▸ **REQUIREMENT**:
Across all lines of the entries, tally those with the word "results" in them. The reply is the tally, by itself.

▸ **Stored items from a collection**:

⁂

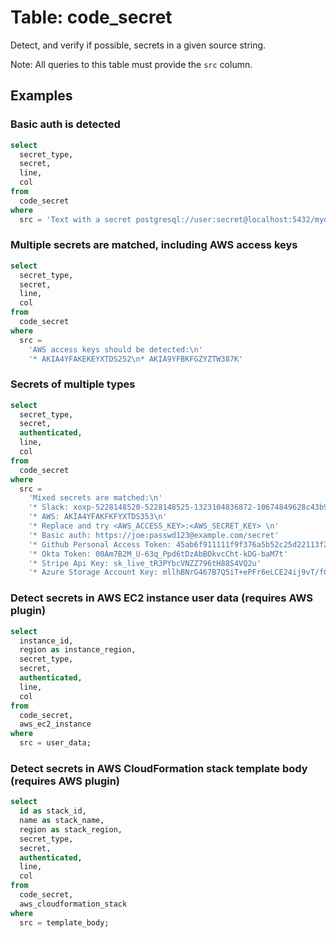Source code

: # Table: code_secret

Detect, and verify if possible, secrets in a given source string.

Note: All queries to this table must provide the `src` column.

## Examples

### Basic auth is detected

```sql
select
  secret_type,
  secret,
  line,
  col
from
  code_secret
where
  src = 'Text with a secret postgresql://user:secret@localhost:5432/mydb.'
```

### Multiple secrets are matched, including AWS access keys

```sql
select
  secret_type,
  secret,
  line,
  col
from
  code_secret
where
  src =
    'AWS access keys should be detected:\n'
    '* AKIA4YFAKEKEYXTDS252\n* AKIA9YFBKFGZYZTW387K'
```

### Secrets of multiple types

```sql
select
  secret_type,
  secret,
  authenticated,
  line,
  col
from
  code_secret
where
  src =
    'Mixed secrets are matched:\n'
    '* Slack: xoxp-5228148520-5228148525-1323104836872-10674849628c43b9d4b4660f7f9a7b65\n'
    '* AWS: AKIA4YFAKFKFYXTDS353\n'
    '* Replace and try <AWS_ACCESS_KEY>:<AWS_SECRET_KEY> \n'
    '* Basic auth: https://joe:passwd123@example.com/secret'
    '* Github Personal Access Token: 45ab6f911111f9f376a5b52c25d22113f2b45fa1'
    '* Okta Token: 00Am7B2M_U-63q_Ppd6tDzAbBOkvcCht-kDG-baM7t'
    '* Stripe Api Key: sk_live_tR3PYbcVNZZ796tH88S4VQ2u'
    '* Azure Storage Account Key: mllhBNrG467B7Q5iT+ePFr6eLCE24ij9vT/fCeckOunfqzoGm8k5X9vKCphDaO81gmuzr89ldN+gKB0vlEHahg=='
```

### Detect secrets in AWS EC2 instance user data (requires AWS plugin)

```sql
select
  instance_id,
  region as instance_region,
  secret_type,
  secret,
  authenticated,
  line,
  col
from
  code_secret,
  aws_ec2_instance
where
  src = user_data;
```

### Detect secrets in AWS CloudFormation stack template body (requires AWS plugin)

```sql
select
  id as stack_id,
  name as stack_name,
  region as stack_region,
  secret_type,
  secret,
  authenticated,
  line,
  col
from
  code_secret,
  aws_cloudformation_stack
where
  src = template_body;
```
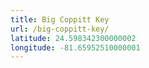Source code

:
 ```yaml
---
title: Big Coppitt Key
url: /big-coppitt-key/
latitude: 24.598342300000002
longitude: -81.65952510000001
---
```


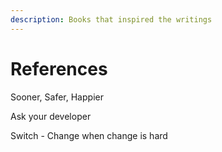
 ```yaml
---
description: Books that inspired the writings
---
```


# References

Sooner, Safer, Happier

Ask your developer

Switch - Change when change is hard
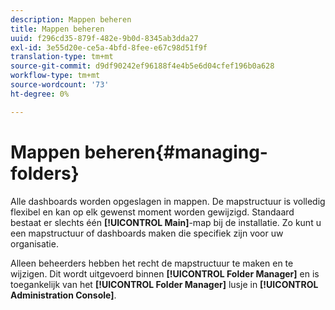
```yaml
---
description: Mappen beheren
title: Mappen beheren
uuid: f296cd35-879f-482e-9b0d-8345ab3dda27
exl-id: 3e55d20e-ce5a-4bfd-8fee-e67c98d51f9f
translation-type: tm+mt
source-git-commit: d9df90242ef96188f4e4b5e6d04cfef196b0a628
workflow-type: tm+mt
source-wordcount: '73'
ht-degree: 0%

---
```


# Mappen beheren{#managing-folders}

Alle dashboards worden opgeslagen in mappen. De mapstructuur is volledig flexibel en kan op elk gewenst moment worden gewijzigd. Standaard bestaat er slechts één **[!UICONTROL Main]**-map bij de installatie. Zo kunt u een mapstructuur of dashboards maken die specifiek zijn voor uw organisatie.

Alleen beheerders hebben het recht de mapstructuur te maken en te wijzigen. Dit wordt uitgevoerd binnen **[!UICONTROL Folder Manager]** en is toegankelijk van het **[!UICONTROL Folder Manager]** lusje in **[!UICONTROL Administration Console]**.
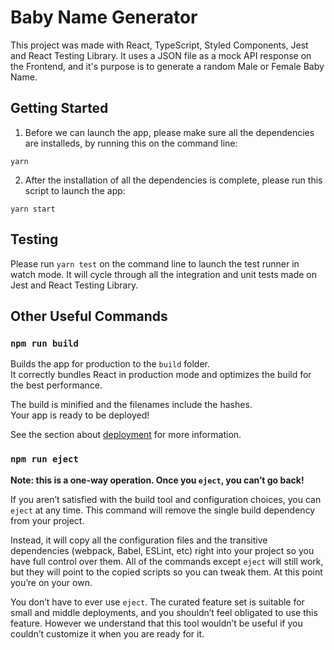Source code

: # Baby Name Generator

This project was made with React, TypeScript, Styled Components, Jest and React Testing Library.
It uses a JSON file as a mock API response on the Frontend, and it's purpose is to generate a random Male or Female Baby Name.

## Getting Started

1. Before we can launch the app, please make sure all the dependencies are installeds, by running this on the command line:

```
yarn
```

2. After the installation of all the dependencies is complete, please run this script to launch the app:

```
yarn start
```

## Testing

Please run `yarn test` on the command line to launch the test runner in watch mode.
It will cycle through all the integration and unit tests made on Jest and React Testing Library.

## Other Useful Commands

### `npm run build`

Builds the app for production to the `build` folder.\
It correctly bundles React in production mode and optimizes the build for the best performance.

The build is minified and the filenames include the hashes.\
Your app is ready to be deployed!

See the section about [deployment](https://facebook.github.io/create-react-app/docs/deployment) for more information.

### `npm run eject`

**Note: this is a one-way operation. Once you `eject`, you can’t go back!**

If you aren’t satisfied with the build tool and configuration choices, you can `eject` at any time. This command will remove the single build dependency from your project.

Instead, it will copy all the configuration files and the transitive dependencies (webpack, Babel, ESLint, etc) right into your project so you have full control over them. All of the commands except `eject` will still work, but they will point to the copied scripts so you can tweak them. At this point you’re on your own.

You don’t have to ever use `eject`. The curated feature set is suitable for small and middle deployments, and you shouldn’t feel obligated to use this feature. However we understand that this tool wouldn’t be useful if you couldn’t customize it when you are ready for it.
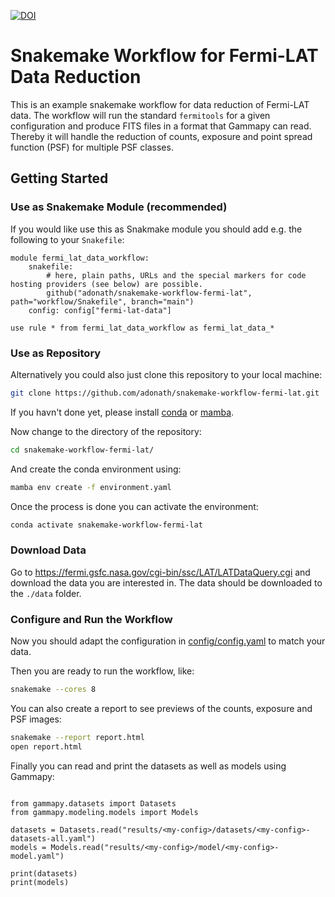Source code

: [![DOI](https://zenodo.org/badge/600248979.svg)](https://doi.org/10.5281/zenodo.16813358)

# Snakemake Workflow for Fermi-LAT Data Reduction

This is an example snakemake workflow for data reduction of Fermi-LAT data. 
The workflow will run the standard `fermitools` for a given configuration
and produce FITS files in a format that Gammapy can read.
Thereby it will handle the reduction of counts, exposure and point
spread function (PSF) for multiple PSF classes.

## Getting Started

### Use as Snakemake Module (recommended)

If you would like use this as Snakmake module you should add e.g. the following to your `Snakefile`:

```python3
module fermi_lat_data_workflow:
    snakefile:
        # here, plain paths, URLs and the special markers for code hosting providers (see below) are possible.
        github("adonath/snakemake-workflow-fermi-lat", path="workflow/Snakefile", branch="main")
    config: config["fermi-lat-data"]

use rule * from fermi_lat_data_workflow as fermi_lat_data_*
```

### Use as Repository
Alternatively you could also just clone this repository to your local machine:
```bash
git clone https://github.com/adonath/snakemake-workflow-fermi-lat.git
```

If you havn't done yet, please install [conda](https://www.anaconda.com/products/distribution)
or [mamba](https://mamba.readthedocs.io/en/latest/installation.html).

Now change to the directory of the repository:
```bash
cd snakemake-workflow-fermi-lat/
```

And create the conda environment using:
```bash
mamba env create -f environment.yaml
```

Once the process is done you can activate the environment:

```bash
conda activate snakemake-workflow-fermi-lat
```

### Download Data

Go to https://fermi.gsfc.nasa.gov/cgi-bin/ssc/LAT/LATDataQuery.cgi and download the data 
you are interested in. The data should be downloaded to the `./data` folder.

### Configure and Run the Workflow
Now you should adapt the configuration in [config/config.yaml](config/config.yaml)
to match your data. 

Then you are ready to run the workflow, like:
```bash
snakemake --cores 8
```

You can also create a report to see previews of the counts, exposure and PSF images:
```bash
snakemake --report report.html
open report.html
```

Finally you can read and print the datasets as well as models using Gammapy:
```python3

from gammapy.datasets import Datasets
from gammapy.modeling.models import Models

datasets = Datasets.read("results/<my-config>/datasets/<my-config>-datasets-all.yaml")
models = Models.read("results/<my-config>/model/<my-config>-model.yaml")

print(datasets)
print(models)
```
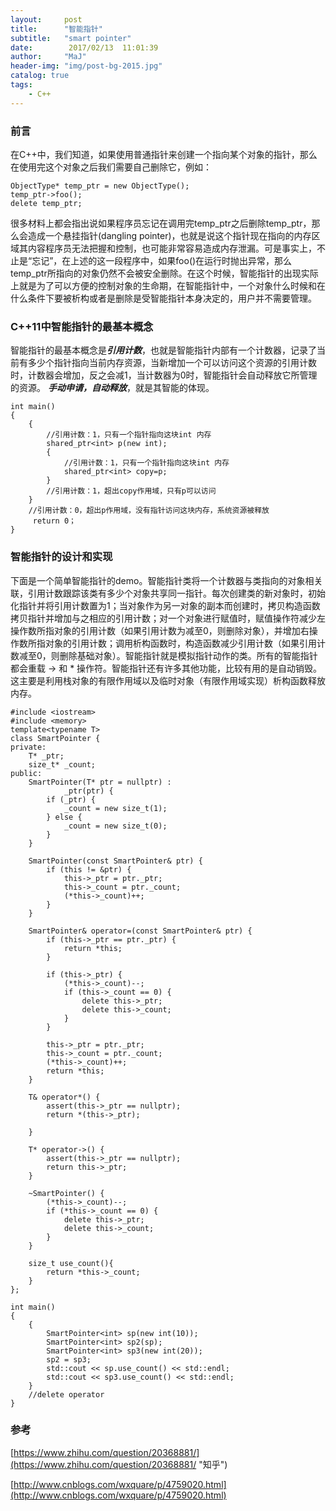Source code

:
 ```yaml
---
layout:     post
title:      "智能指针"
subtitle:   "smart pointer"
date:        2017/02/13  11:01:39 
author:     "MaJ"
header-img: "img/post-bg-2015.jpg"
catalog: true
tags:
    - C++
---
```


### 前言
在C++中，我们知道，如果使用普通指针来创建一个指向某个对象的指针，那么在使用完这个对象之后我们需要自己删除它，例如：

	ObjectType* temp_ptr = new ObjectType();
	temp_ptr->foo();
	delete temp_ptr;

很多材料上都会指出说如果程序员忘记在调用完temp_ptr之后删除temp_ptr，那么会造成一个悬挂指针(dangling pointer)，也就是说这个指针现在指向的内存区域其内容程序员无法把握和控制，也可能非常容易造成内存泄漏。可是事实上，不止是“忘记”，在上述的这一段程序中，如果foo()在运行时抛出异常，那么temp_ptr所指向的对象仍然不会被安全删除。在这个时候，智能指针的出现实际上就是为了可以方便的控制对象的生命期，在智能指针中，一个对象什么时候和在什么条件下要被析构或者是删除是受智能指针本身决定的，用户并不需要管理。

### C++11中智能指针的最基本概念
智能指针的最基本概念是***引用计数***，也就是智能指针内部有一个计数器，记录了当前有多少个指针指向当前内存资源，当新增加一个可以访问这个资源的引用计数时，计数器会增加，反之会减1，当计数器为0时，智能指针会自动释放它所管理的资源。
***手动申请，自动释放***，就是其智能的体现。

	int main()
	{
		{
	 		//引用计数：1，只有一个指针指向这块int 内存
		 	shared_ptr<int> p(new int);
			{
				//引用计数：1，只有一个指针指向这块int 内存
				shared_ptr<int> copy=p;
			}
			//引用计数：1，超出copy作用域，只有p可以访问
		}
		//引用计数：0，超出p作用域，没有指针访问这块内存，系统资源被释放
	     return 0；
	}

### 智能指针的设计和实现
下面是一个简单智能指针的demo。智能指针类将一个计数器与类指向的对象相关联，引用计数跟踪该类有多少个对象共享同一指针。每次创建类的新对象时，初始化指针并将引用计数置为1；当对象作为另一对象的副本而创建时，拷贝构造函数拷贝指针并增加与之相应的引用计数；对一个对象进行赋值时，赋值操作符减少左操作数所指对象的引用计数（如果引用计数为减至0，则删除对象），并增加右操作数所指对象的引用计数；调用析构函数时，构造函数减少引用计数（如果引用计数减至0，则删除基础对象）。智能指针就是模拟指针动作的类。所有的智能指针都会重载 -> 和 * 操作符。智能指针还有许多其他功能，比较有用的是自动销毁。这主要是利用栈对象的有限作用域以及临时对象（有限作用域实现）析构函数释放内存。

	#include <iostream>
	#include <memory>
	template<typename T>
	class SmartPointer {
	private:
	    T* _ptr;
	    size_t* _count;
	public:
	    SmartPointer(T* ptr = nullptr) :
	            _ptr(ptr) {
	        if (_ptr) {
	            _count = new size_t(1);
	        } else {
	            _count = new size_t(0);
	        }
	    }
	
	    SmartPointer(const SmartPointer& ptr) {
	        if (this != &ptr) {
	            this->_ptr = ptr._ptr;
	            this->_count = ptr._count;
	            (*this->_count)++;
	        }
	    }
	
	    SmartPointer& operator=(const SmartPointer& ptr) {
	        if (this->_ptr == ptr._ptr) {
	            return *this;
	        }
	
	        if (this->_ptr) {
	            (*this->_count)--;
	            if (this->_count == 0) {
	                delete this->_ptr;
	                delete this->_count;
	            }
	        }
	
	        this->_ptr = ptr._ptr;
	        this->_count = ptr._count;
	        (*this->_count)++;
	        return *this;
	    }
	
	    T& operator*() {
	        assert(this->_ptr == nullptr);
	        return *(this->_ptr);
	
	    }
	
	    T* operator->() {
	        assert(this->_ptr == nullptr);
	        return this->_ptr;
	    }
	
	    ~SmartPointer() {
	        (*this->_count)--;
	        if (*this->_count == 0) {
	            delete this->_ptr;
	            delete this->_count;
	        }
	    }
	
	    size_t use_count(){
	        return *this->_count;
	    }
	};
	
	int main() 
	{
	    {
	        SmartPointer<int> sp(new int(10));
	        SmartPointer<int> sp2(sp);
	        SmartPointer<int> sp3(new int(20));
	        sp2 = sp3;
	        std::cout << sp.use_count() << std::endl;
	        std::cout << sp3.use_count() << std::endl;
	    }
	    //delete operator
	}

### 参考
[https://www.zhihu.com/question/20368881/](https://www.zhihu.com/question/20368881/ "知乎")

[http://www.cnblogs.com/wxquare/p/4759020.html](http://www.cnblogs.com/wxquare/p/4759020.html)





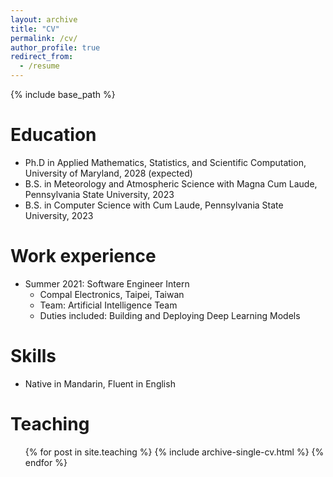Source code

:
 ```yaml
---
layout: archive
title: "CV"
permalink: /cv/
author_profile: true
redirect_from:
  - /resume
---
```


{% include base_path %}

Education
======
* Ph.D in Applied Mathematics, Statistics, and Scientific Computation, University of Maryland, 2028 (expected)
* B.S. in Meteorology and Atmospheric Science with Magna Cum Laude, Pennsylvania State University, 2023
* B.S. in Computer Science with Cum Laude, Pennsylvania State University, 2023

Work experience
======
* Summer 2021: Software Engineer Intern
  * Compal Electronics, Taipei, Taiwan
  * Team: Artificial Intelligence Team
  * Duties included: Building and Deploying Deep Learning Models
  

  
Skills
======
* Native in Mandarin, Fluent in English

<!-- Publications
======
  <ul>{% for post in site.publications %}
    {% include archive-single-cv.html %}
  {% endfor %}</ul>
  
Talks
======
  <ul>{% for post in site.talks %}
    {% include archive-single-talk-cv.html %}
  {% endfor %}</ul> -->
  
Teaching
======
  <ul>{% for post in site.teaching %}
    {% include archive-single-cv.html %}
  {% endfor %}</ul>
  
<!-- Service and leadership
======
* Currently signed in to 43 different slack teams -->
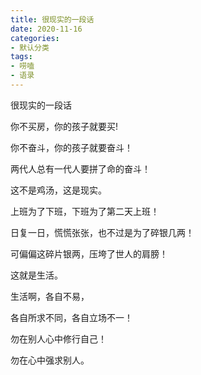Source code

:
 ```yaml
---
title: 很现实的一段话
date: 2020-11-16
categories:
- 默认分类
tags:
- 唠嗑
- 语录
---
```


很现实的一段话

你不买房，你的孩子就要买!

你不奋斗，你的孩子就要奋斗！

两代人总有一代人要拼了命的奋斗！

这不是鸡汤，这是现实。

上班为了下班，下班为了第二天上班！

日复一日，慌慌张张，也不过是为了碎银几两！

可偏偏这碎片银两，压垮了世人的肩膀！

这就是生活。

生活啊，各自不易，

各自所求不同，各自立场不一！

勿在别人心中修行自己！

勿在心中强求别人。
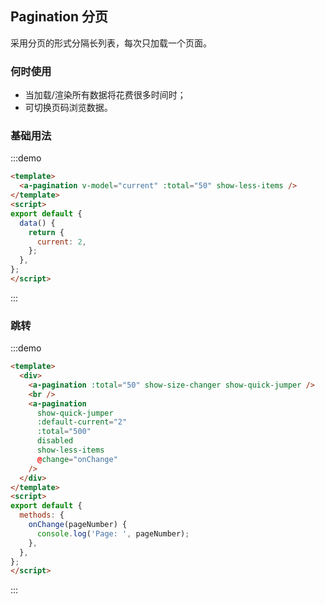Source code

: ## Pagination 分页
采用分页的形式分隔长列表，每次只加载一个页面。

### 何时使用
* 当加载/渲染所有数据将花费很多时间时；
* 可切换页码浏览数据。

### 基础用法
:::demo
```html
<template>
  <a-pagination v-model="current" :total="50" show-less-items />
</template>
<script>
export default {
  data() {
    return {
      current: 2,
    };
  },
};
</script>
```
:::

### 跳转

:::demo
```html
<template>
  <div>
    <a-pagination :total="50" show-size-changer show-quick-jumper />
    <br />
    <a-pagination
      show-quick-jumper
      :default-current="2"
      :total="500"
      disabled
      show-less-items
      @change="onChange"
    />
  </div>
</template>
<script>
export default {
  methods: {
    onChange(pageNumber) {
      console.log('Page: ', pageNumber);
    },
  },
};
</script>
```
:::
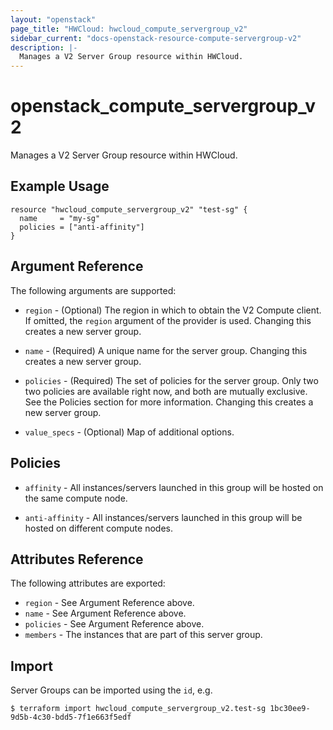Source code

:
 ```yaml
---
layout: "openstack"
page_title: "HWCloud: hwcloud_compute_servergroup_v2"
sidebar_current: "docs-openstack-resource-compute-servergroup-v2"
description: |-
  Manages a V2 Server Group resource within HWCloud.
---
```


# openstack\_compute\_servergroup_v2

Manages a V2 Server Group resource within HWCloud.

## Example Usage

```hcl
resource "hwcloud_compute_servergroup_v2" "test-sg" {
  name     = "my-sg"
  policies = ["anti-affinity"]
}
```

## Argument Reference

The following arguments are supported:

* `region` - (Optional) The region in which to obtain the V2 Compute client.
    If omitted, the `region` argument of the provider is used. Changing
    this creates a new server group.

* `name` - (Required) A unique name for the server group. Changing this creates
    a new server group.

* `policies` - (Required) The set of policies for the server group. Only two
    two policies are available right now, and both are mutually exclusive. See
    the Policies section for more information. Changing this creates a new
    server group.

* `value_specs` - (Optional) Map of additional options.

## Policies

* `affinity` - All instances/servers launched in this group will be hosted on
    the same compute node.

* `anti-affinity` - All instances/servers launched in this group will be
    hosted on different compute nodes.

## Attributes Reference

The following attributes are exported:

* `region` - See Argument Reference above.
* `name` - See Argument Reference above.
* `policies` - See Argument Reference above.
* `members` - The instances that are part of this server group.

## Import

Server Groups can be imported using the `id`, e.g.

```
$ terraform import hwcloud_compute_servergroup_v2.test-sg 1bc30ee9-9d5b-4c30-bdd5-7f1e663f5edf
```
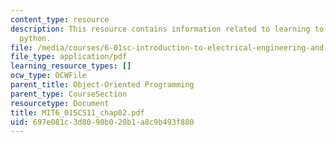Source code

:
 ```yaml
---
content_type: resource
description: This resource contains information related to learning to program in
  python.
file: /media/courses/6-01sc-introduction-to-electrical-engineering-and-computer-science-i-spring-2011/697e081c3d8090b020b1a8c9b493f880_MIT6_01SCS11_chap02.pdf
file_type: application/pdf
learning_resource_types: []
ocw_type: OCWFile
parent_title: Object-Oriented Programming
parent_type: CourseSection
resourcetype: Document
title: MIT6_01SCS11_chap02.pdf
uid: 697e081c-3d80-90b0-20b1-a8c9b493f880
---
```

⁂

▸ **SOLUTION FOR THIS PROBLEM**:
2